How Platform Teams Build Reliable AI Agent Pipelines
For Platform engineering teams building internal AI developer tools · Based on Nick Nisi Harness Engineering for AI Agents
// TL;DR
Platform engineering teams building internal AI developer tools need agent pipelines that work reliably at scale without requiring human babysitting. Harness Engineering gives you a state-machine architecture with five agent stages (Implementer, Verifier, Reviewer, Closer, Retrospective), hard gates that prevent advancement without cryptographic evidence, and a retrospective memory loop that makes the system self-improving. Use it when your agents must autonomously handle issues, PRs, and deployments across your organization's repos without hallucinating completion.

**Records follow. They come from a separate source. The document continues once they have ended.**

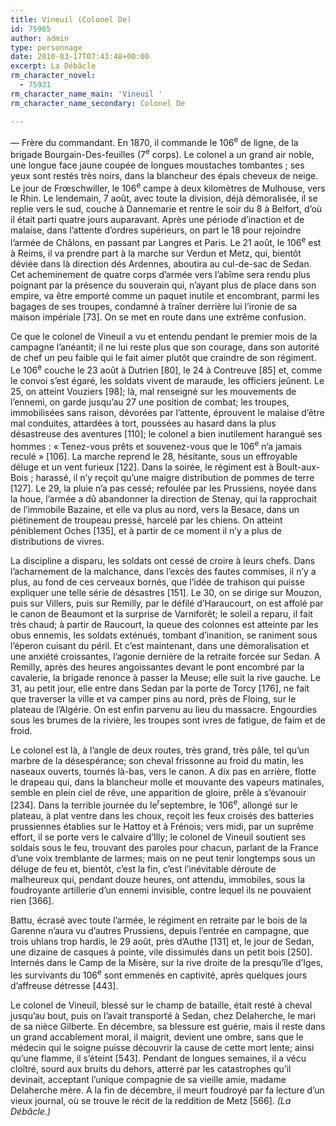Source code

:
 ```yaml
---
title: Vineuil (Colonel De)
id: 75965
author: admin
type: personnage
date: 2010-03-17T07:43:48+00:00
excerpt: La Débâcle
rm_character_novel:
  - 75931
rm_character_name_main: 'Vineuil '
rm_character_name_secondary: Colonel De

---
```

— Frère du commandant. En 1870, il commande le 106<sup>e</sup> de ligne, de la brigade Bourgain-Des-feuilles (7<sup>e</sup> corps). Le colonel a un grand air noble, une longue face jaune coupée de longues moustaches tombantes ; ses yeux sont restés très noirs, dans la blancheur des épais cheveux de neige. Le jour de Frœschwiller, le 106<sup>e</sup> campe à deux kilomètres de Mulhouse, vers le Rhin. Le lendemain, 7 août, avec toute la division, déjà démoralisée, il se replie vers le sud, couche à Dannemarie et rentre le soir du 8 à Belfort, d&rsquo;où il était parti quatre jours auparavant. Après une période d&rsquo;inaction et de malaise, dans l&rsquo;attente d&rsquo;ordres supérieurs, on part le 18 pour rejoindre l&rsquo;armée de Châlons, en passant par Langres et Paris. Le 21 août, le 106<sup>e</sup> est à Reims, il va prendre part à la marche sur Verdun et Metz, qui, bientôt déviée dans là direction dés Ardennes, aboutira au cul-de-sac de Sedan. Cet acheminement de quatre corps d&rsquo;armée vers l&rsquo;abîme sera rendu plus poignant par la présence du souverain qui, n&rsquo;ayant plus de place dans son empire, va être emporté comme un paquet inutile et encombrant, parmi les bagages de ses troupes, condamné à traîner derrière lui l&rsquo;ironie de sa maison impériale [73]. On se met en route dans une extrême confusion.

Ce que le colonel de Vineuil a vu et entendu pendant le premier mois de la campagne l&rsquo;anéantit; il ne lui reste plus que son courage, dans son autorité de chef un peu faible qui le fait aimer plutôt que craindre de son régiment. Le 106<sup>e</sup> couche le 23 août à Dutrien [80], le 24 à Contreuve [85] et, comme le convoi s&rsquo;est égaré, les soldats vivent de maraude, les officiers jeûnent. Le 25, on atteint Vouziers [98]; là, mal renseigné sur les mouvements de l&rsquo;ennemi, on garde jusqu&rsquo;au 27 une position de combat; les troupes, immobilisées sans raison, dévorées par l&rsquo;attente, éprouvent le malaise d&rsquo;être mal conduites, attardées à tort, poussées au hasard dans la plus désastreuse des aventures [110]; le colonel a bien inutilement harangué ses hommes : « Tenez-vous prêts et souvenez-vous que le 106<sup>e</sup> n&rsquo;a jamais reculé » [106]. La marche reprend le 28, hésitante, sous un effroyable déluge et un vent furieux [122]. Dans la soirée, le régiment est à Boult-aux-Bois ; harassé, il n&rsquo;y reçoit qu&rsquo;une maigre distribution de pommes de terre [127]. Le 29, la pluie n&rsquo;a pas cessé; refoulée par les Prussiens, noyée dans la houe, l&rsquo;armée a dû abandonner la direction de Stenay, qui la rapprochait de l&rsquo;immobile Bazaine, et elle va plus au nord, vers la Besace, dans un piétinement de troupeau pressé, harcelé par les chiens. On atteint péniblement Oches [135], et à partir de ce moment il n&rsquo;y a plus de distributions de vivres.

La discipline a disparu, les soldats ont cessé de croire à leurs chefs. Dans l&rsquo;acharnement de la malchance, dans l&rsquo;excès des fautes commises, il n&rsquo;y a plus, au fond de ces cerveaux bornés, que l&rsquo;idée de trahison qui puisse expliquer une telle série de désastres [151]. Le 30, on se dirige sur Mouzon, puis sur Villers, puis sur Remilly, par le défilé d&rsquo;Haraucourt, on est affolé par le canon de Beaumont et la surprise de Varniforêt; le soleil a reparu, il fait très chaud; à partir de Raucourt, la queue des colonnes est atteinte par les obus ennemis, les soldats exténués, tombant d&rsquo;inanition, se raniment sous l&rsquo;éperon cuisant du péril. Et c&rsquo;est maintenant, dans une démoralisation et une anxiété croissantes, l&rsquo;agonie dernière de la retraite forcée sur Sedan. A Remilly, après des heures angoissantes devant le pont encombré par la cavalerie, la brigade renonce à passer la Meuse; elle suit la rive gauche. Le 31, au petit jour, elle entre dans Sedan par la porte de Torcy [176], ne fait que traverser la ville et va camper pins au nord, près de Floing, sur le plateau de l&rsquo;Algérie. On est enfin parvenu au lieu du massacre. Engourdies sous les brumes de la rivière, les troupes sont ivres de fatigue, de faim et de froid.

Le colonel est là, à l&rsquo;angle de deux routes, très grand, très pâle, tel qu&rsquo;un marbre de la désespérance; son cheval frissonne au froid du matin, les naseaux ouverts, tournés là-bas, vers le canon. A dix pas en arrière, flotte le drapeau qui, dans la blancheur molle et mouvante des vapeurs matinales, semble en plein ciel de rêve, une apparition de gloire, prêle à s&rsquo;évanouir [234]. Dans la terrible journée du le<sup>r</sup>septembre, le 106<sup>e</sup>, allongé sur le plateau, à plat ventre dans les choux, reçoit les feux croisés des batteries prussiennes établies sur le Hattoy et à Frénois; vers midi, par un suprême effort, il se porte vers le calvaire d&rsquo;Illy; le colonel de Vineuil soutient ses soldais sous le feu, trouvant des paroles pour chacun, parlant de la France d&rsquo;une voix tremblante de larmes; mais on ne peut tenir longtemps sous un déluge de feu et, bientôt, c&rsquo;est la fin, c&rsquo;est l&rsquo;inévitable déroute de malheureux qui, pendant douze heures, ont attendu, immobiles, sous la foudroyante artillerie d&rsquo;un ennemi invisible, contre lequel ils ne pouvaient rien [366].

Battu, écrasé avec toute l&rsquo;armée, le régiment en retraite par le bois de la Garenne n&rsquo;aura vu d&rsquo;autres Prussiens, depuis l&rsquo;entrée en campagne, que trois uhlans trop hardis, le 29 août, près d&rsquo;Authe [131] et, le jour de Sedan, une dizaine de casques à pointe, vile dissimulés dans un petit bois [250]. Internés dans le Camp de la Misère, sur la rive droite de la presqu&rsquo;île d&rsquo;Iges, les survivants du 106<sup>e</sup> sont emmenés en captivité, après quelques jours d&rsquo;affreuse détresse [443].

Le colonel de Vineuil, blessé sur le champ de bataille, était resté à cheval jusqu&rsquo;au bout, puis on l&rsquo;avait transporté à Sedan, chez Delaherche, le mari de sa nièce Gilberte. En décembre, sa blessure est guérie, mais il reste dans un grand accablement moral, il maigrit, devient une ombre, sans que le médecin qui le soigne puisse découvrir la cause de cette mort lente; ainsi qu&rsquo;une flamme, il s&rsquo;éteint [543]. Pendant de longues semaines, il a vécu cloîtré, sourd aux bruits du dehors, atterré par les catastrophes qu&rsquo;il devinait, acceptant l&rsquo;unique compagnie de sa vieille amie, madame Delaherche mère. A la fin de décembre, il meurt foudroyé par fa lecture d&rsquo;un vieux journal, où se trouve le récit de la reddition de Metz [566]. _(La Débâcle.)_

Why do platform teams need Harness Engineering for AI agents?
Platform teams are responsible for internal developer tools that must work reliably across the entire organization. When you deploy an AI agent pipeline that autonomously handles GitHub issues, PRs, or deployment tasks, failures don't just affect one developer — they affect every team consuming your platform.
The core problem is trust. When an agent says "tests pass" or "bug fixed," can you trust that claim? Harness Engineering answers this with structural enforcement: the agent cannot advance through the pipeline without producing mechanically verifiable evidence. Your platform's reliability is no longer dependent on prompt compliance.
How do you architect a harness for multi-team, multi-repo environments?
Start with Nick Nisi's Case architecture: a TypeScript state machine orchestrating five agents with hard gates between each stage. For platform teams, the key architectural decisions are:
1. Per-repo memory files: Each repository gets its own markdown memory file maintained by the Retrospective Agent. When an agent works on repo X, only repo X's gotchas and lessons are loaded — never the entire organization's knowledge base. More context degrades performance.
2. Standardized evidence artifacts: Define org-wide evidence artifact standards. For backend services, require SHA-256 hashed test output. For frontend components, require Playwright before/after videos. For infrastructure changes, require diff verification against expected state. Standardization means every team's PRs arrive with proof attached.
3. Centralized eval suites: Build eval suites per repository and framework. Run them after any change to harness logic, skills, or gotchas. Nick Nisi demonstrated that 553 lines of targeted gotchas can outperform 10,000 lines of comprehensive docs — but only if you measure.
How do you prevent agents from hitting the same landmines across teams?
The Retrospective Memory Loop is your most powerful platform-level tool. After every agent run — success or failure — the Retrospective Agent reads the full JSONL execution transcript and updates per-project memory files with lessons learned.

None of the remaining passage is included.